Source texts of formatted documents:
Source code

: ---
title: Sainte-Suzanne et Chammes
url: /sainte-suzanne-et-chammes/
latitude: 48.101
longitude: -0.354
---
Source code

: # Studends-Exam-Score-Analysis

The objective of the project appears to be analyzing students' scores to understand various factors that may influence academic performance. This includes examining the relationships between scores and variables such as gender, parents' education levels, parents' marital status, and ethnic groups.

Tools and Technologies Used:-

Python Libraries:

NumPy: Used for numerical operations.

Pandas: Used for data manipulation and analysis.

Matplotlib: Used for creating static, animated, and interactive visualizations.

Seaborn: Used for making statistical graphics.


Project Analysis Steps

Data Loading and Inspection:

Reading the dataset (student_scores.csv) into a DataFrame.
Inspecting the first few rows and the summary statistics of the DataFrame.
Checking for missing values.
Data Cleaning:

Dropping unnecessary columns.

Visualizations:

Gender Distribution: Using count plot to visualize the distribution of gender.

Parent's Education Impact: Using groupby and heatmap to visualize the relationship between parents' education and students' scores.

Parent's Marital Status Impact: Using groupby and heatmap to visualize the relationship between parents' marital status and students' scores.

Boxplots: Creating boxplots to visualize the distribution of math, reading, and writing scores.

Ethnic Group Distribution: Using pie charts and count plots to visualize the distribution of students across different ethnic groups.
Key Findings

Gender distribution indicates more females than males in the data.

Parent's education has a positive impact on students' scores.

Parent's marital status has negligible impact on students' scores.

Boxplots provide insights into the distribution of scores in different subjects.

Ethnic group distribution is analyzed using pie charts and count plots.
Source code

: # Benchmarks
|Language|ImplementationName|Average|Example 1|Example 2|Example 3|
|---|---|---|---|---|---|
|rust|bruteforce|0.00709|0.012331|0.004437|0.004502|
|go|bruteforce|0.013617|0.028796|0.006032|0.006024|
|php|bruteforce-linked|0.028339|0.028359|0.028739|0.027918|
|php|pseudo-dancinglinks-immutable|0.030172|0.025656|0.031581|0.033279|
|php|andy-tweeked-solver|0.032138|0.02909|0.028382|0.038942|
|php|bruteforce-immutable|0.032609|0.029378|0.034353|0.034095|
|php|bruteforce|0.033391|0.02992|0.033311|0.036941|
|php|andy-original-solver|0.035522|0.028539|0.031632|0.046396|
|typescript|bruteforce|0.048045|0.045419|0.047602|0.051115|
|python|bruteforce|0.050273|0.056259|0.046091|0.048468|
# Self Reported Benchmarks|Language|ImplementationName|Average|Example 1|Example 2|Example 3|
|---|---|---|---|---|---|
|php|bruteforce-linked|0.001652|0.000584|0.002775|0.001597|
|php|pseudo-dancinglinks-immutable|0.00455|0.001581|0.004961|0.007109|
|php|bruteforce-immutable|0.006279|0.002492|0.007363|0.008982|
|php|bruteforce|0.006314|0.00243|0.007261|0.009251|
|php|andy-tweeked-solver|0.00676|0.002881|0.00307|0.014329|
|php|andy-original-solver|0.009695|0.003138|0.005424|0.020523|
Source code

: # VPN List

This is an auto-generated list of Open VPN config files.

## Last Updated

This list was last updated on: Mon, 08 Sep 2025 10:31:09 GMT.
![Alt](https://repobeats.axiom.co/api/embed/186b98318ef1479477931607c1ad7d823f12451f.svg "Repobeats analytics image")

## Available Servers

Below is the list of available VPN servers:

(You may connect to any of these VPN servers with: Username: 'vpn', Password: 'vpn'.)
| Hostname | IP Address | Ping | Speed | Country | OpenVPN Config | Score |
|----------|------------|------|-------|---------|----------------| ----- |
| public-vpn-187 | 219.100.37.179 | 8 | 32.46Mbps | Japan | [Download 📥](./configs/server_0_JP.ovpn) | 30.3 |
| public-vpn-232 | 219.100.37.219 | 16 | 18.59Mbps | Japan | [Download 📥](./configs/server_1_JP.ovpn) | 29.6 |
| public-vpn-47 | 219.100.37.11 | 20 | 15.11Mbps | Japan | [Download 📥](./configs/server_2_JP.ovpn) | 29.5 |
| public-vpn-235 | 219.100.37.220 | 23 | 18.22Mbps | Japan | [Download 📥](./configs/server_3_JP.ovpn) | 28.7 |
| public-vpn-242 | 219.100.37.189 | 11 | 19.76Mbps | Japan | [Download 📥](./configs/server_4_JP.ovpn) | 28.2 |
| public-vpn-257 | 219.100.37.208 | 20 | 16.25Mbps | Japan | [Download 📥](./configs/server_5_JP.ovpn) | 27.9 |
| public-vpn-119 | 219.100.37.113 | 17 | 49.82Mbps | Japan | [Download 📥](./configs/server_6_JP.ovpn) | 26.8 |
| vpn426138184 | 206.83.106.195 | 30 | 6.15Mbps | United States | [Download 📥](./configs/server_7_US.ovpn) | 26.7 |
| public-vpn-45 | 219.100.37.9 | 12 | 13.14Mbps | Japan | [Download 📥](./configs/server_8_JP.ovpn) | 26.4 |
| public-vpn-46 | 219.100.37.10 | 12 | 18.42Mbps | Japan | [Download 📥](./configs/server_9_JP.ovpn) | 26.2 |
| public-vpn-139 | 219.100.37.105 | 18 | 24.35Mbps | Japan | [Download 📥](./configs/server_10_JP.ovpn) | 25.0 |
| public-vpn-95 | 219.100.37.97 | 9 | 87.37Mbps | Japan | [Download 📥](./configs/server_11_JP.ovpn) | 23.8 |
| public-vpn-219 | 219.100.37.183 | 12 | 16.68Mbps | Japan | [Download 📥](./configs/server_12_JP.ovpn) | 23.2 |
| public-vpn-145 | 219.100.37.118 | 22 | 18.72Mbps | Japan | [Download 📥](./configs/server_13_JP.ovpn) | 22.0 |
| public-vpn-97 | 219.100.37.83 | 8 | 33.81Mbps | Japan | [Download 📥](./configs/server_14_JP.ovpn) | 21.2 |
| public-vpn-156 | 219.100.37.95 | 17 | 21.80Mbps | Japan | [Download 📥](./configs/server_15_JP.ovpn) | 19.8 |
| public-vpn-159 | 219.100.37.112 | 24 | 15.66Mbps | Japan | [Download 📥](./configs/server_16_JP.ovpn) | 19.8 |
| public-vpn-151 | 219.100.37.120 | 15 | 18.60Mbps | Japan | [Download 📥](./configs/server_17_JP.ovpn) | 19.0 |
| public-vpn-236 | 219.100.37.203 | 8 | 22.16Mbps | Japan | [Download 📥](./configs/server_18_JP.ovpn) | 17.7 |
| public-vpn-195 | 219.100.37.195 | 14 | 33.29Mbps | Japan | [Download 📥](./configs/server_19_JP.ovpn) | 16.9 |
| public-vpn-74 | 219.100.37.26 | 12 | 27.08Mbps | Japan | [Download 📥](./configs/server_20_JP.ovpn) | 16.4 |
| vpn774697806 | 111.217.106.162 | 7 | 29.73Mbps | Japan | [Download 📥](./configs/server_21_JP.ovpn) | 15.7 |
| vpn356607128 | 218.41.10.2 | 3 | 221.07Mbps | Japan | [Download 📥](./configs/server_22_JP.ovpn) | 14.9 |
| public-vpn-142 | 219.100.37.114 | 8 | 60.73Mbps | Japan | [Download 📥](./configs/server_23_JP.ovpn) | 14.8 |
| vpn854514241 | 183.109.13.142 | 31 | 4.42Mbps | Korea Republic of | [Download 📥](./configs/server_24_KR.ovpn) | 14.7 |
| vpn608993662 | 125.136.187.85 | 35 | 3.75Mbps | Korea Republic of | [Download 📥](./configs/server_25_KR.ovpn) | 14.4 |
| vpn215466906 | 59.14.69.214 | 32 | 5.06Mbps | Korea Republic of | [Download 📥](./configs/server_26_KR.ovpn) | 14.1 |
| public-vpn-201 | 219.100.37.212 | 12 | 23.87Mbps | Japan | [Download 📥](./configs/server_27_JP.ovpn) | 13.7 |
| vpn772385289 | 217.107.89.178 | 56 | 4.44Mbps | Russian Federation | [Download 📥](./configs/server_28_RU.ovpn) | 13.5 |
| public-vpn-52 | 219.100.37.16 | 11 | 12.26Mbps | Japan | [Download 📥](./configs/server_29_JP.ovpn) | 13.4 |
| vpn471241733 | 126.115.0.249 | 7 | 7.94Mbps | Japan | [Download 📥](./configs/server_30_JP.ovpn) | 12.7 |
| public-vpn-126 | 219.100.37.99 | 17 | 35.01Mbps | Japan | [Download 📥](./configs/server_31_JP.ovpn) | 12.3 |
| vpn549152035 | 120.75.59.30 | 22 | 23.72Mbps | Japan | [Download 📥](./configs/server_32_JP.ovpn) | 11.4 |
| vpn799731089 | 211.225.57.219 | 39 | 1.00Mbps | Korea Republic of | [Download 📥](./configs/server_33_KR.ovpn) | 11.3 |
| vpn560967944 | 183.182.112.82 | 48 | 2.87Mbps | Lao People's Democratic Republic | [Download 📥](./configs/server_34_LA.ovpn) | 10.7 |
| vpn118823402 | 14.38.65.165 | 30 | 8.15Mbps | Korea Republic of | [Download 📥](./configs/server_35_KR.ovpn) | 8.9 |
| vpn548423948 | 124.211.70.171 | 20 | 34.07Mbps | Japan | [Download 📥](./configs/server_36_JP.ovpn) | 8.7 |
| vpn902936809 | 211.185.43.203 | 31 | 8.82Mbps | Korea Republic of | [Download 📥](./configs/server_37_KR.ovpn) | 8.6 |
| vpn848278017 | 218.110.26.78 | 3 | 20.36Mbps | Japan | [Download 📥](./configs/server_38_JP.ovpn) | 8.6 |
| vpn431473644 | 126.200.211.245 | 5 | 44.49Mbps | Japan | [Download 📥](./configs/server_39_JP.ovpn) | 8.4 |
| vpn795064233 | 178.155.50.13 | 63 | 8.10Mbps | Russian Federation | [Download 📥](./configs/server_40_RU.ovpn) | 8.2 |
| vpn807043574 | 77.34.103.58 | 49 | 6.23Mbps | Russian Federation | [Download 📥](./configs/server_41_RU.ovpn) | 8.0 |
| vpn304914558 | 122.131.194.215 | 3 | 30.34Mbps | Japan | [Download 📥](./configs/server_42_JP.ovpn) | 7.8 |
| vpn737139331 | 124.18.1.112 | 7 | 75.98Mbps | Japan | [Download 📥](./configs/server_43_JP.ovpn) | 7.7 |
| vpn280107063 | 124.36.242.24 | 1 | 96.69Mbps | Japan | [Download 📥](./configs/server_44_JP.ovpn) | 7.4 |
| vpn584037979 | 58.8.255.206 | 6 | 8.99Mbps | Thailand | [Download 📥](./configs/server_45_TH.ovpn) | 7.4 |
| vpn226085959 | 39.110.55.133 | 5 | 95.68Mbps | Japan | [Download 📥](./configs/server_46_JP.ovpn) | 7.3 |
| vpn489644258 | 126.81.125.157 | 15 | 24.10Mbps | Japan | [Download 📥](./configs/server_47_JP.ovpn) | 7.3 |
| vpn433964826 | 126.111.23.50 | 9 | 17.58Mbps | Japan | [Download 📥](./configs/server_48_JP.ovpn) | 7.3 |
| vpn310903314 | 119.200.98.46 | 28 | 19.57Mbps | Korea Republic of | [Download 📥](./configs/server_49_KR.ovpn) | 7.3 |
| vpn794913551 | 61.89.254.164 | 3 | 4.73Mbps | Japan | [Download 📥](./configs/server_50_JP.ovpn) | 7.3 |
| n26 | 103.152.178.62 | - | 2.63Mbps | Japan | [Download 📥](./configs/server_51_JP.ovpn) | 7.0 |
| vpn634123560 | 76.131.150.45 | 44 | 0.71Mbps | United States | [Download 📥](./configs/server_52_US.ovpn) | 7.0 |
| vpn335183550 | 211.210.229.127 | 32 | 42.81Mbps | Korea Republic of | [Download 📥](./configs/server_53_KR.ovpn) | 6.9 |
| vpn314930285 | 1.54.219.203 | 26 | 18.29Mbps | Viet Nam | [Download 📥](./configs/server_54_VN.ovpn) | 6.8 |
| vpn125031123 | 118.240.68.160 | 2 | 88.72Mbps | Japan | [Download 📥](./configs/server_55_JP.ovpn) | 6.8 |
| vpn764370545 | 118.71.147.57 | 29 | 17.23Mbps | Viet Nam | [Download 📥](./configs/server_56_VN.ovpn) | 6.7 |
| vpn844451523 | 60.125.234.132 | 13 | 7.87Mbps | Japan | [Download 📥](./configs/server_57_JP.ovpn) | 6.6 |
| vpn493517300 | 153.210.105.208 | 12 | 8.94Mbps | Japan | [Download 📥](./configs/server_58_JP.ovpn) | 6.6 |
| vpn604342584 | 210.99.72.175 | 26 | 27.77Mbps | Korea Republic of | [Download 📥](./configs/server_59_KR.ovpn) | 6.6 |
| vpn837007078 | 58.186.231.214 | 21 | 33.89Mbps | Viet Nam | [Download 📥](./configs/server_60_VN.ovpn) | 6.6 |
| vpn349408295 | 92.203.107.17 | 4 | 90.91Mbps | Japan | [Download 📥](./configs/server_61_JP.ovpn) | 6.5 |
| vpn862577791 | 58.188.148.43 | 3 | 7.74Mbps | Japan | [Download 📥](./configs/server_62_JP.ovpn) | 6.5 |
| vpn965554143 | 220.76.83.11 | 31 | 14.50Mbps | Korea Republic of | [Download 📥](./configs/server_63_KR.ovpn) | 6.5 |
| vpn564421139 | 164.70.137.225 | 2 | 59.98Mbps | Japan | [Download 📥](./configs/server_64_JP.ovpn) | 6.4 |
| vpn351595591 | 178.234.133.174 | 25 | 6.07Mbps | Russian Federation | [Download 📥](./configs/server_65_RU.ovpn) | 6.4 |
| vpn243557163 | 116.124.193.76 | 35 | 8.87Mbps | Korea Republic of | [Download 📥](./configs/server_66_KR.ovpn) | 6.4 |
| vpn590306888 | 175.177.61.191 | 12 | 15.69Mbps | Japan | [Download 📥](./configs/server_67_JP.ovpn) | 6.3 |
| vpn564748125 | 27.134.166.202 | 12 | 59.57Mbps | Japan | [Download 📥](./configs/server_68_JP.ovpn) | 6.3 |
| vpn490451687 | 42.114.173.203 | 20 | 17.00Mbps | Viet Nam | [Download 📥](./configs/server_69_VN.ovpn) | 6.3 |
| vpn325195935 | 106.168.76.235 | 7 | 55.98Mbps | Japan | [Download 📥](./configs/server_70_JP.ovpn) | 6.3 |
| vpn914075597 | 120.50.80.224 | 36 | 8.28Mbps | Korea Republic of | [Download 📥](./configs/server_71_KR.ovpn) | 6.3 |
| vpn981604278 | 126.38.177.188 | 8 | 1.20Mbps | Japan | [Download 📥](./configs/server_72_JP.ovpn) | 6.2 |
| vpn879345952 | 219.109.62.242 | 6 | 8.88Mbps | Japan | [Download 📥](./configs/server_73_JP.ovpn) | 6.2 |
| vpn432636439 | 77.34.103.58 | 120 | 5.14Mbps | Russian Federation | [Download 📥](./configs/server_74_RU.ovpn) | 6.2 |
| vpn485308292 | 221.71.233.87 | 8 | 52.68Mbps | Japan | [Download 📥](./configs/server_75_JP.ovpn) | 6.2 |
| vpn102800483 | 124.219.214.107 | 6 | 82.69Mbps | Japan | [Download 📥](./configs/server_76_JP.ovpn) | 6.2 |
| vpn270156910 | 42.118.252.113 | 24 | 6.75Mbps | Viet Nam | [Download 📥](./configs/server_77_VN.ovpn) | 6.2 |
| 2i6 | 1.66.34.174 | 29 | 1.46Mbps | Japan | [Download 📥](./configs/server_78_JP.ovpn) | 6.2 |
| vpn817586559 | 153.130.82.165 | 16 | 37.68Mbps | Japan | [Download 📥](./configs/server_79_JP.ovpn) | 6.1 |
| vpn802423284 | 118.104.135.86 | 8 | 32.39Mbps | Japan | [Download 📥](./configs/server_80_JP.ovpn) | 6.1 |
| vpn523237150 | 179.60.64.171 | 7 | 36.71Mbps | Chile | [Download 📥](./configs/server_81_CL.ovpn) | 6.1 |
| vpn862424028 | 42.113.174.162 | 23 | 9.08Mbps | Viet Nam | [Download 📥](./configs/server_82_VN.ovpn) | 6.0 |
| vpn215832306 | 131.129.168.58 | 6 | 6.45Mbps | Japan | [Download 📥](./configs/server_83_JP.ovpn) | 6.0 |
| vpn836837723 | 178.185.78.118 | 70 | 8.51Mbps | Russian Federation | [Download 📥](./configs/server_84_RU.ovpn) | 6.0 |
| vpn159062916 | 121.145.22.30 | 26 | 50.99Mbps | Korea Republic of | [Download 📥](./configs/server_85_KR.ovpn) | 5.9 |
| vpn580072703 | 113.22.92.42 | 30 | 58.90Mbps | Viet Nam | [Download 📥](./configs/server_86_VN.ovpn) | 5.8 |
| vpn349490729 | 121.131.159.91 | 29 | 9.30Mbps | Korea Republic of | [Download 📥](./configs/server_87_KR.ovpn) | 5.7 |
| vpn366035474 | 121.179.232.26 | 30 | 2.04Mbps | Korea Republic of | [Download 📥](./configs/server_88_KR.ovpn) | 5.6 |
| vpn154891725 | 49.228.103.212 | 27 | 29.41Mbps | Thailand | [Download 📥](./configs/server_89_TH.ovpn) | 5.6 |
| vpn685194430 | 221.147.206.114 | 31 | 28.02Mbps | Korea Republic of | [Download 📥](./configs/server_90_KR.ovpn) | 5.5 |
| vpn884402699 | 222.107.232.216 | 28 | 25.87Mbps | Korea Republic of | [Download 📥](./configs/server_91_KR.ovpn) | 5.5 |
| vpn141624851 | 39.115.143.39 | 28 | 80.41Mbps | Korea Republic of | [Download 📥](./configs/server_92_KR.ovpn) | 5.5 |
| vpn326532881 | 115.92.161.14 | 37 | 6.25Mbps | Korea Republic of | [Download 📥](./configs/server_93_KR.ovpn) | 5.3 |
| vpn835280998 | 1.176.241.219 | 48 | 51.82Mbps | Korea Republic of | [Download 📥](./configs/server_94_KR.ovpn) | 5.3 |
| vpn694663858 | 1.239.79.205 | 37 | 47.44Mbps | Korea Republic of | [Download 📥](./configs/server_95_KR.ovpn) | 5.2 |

__Problem description__. Of the lines above, retype only those from the line containing "[Download 📥](./configs/server_10_JP.ovpn) | 25.0 |" through the line containing "[Download 📥](./configs/server_14_JP.ovpn) | 21.2 |", including both, exactly.

__Answer section__.
| public-vpn-139 | 219.100.37.105 | 18 | 24.35Mbps | Japan | [Download 📥](./configs/server_10_JP.ovpn) | 25.0 |
| public-vpn-95 | 219.100.37.97 | 9 | 87.37Mbps | Japan | [Download 📥](./configs/server_11_JP.ovpn) | 23.8 |
| public-vpn-219 | 219.100.37.183 | 12 | 16.68Mbps | Japan | [Download 📥](./configs/server_12_JP.ovpn) | 23.2 |
| public-vpn-145 | 219.100.37.118 | 22 | 18.72Mbps | Japan | [Download 📥](./configs/server_13_JP.ovpn) | 22.0 |
| public-vpn-97 | 219.100.37.83 | 8 | 33.81Mbps | Japan | [Download 📥](./configs/server_14_JP.ovpn) | 21.2 |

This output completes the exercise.